President Biden is approaching the first anniversary of his Presidency. Coronavirus and Afghanistan have combined to make this term an annus horribilis for the Biden administration. At home President Biden continues to be under pressure to unite the USA fraught by a divisive election in 2020 that split the country. Abroad, foreign policy risks have grown with assertive rogue states pursuing designs on aggressive expansion and threatening military action against US allies. China has been sabre rattling over Taiwan, Russia over Ukraine and Iran threatening to ignore international monitoring of its nuclear programme. These are potential global flashpoints which are all causing concern in Europe.
From the EU’s perspective, it is perhaps unrealistic to expect any significant change in the relationship between Europe and the USA in the nearest future. But with the US mid-term elections just under a year away, the support for President Biden according to the results of recent opinion polls do not look favourable. Europe must prepare for a reality that the USA’s primary priorities will be domestic for the nearest future, and that the EU must take its own action to defend its interests.
In Germany, Olaf Scholz took office this week as the new Socialist Chancellor leading a coalition government to take over from the dynasty of Angela Merkel with a powerful partnership from the Green Party. This is a complete sea change; the Green Party opposes the Nord Stream 2 Project, and it is by no means clear how the new Chancellor will deal with Nord Stream 2. He has already been heavily lobbied by neighbouring states to kill the project. France faces Presidential elections in the spring of 2022, and whatever the result it is clear that the chemistry of the Franco-German axis will change.
Elsewhere in Europe political leadership is at a low ebb, and there is anxiety that the inward looking preoccupation of the President of the USA with the US domestic agenda may force Europe to take greater global responsibilities to represent the interests of the Western powers in foreign policy. Although the continent is ill prepared to shoulder these challenges, it must face the harsh reality that it cannot rely on dominant leadership from across the Atlantic.
Meanwhile, in the USA a serious issue that continues to be a thorn in the side of President Biden and the democratic party in the USA are the continuing allegations and innuendo concerning the international business relations of President Biden’s son, Hunter. There have been the usual unrelenting but unconvincing attacks on the partisan news channel “Fox News”. But the latest development in this ongoing saga is that yet another book has come out earlier this week with allegations of inappropriate political conduct. The book “Laptop From Hell: Hunter Biden, Big Tech And The Dirty Secrets The President Tried To Hide” by New York Post columnist Miranda Devine documents allegations that the Biden family directly profited from the award of shares in a Chinese energy company CEFC.
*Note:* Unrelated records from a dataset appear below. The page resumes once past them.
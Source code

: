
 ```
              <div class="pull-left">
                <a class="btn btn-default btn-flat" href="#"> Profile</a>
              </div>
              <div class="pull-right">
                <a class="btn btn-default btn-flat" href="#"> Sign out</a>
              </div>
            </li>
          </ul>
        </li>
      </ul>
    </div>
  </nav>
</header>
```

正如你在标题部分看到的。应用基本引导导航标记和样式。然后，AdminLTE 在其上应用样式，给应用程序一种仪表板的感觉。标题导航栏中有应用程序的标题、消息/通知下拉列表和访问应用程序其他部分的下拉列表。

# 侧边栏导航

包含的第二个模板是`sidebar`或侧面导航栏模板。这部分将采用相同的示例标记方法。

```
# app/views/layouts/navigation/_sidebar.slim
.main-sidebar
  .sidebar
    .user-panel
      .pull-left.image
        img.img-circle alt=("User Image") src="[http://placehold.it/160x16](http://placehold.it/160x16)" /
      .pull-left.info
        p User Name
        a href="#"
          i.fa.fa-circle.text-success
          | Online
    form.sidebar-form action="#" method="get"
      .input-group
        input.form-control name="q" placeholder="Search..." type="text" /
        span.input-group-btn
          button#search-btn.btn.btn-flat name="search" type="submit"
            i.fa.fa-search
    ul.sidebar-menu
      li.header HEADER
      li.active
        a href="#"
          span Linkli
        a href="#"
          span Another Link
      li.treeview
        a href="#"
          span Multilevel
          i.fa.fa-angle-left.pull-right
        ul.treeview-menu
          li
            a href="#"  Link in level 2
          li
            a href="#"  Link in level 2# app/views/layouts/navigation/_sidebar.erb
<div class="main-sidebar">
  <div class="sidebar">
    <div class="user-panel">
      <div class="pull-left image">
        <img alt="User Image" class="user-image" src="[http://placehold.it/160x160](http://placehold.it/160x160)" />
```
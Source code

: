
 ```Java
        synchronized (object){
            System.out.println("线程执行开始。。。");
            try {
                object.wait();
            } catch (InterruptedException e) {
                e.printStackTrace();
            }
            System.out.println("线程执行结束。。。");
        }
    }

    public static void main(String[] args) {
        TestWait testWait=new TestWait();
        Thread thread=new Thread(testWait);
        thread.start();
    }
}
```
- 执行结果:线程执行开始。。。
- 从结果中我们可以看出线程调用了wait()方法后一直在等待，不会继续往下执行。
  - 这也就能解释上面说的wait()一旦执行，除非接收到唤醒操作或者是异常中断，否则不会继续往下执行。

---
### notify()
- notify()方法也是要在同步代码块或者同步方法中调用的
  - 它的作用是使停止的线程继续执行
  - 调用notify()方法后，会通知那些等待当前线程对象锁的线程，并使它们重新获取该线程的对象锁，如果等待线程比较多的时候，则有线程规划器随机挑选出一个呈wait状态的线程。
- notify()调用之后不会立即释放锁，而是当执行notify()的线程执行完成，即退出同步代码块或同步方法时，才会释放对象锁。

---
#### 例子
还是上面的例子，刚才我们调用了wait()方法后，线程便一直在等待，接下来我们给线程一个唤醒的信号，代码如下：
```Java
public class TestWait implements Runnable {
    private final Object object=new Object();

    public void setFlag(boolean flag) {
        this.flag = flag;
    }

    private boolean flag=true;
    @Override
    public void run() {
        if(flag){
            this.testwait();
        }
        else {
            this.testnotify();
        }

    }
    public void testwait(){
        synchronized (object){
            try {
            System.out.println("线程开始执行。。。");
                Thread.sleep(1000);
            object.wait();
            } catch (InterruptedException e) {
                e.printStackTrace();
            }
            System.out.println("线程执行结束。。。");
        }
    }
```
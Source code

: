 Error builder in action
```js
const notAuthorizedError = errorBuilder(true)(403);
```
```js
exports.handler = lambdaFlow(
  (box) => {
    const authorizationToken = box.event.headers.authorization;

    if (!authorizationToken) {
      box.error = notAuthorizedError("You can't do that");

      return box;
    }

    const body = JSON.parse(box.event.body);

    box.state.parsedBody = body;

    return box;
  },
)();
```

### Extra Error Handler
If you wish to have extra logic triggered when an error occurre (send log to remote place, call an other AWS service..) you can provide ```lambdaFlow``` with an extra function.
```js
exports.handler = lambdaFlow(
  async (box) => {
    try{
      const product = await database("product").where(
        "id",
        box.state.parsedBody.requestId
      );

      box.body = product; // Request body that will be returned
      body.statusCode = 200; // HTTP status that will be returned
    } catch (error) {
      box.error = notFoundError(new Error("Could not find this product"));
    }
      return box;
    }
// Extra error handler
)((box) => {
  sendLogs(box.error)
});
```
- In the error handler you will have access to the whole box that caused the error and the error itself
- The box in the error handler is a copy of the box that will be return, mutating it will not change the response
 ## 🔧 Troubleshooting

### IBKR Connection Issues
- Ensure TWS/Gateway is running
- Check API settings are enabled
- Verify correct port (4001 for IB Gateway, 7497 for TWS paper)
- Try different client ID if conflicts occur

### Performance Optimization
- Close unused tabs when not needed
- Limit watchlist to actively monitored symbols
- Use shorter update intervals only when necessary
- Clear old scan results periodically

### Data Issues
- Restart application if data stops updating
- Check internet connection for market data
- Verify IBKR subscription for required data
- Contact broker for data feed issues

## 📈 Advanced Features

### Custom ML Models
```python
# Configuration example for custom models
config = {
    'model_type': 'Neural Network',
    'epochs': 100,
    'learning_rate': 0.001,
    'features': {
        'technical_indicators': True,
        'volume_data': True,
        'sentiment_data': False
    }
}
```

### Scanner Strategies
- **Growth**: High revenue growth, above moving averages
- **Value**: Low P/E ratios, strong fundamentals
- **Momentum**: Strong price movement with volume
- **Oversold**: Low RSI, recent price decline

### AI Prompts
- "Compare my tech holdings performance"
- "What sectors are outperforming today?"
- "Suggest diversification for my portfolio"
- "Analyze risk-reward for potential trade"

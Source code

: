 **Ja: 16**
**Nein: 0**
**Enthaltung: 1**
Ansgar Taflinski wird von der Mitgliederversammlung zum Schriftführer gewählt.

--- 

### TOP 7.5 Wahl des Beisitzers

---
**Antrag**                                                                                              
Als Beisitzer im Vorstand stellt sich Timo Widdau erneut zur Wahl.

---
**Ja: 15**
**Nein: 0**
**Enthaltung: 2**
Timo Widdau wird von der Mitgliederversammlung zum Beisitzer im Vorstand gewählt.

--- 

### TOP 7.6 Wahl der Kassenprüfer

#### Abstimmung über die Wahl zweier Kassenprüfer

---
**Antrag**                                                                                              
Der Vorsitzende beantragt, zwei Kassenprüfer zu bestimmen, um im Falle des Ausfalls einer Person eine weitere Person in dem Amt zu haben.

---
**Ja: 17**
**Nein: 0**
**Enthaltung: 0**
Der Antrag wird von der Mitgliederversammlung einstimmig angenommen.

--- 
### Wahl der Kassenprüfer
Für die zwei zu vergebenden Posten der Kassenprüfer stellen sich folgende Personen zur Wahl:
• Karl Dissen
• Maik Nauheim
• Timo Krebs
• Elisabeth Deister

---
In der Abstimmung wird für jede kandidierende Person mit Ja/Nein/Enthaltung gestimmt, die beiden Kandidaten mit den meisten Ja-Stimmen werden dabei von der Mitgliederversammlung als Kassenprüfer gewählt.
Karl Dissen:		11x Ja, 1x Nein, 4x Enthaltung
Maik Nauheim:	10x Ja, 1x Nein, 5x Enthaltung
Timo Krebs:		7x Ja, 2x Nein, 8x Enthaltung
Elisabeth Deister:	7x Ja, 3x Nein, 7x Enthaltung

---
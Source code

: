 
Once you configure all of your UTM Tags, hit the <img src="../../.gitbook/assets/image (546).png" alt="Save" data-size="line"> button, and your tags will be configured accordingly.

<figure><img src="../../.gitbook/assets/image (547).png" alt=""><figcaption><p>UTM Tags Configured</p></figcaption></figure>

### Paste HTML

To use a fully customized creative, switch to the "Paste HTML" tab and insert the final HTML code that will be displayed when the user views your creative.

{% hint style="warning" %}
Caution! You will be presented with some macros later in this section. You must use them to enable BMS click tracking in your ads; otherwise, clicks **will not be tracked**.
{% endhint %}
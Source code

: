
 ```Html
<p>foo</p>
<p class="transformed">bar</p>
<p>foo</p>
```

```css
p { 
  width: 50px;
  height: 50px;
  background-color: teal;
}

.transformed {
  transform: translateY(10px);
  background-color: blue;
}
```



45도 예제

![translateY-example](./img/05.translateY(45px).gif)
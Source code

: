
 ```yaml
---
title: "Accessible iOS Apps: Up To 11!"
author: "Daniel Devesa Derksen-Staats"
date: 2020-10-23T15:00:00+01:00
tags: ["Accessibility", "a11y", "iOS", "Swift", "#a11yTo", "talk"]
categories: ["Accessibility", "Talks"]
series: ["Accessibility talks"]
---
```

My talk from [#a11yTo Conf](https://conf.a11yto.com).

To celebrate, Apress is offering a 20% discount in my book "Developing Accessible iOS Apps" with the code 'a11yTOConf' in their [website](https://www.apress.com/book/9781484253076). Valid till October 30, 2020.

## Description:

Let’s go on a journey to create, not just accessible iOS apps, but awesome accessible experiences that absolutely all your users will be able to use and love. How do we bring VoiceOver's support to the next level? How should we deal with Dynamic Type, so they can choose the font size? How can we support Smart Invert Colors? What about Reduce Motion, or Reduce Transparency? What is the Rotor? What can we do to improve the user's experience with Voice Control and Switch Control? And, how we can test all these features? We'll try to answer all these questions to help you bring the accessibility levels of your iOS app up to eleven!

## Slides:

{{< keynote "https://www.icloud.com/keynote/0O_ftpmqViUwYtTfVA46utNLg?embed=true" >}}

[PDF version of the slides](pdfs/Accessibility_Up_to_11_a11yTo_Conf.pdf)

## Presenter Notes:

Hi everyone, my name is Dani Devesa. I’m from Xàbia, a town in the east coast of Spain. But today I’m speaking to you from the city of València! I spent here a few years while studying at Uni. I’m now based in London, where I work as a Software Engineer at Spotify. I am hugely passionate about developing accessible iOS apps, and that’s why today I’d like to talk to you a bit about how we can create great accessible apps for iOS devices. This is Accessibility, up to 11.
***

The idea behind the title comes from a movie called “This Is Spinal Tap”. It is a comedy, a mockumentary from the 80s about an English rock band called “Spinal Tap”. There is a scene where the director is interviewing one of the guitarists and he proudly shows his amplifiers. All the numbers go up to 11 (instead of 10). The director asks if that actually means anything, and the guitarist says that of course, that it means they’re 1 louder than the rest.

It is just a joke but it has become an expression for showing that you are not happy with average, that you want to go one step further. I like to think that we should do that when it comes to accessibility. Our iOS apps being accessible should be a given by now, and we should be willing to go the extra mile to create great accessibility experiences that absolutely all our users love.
The theme of inappropriate political intervention overseas has been taken up by other columnists. Writing in the Washington Times on 23 November, Wes Martin has already suggested that the Republican Party should not ignore the matters of integrity and government transparency and questions about corruption at the highest levels of U.S. politics. He argues that the US Congress should conduct a professional and honest investigation into Hunter Biden’s business adventures in Ukraine and China, and that failure to do so would degrade the image of transparency and integrity in President Biden’s administration. Such a degradation would impair the Biden administration’s ability to defend American national interests in a world full of geostrategic challenges.
It has to be in the long term interest of the democratic political system of the United States for these issues to be investigated honestly and fairly, and for a transparent report to be filed drawing a line in the sand that defines for the public record what has taken place, and whether the protagonists have acted with integrity and in the best interests of the state.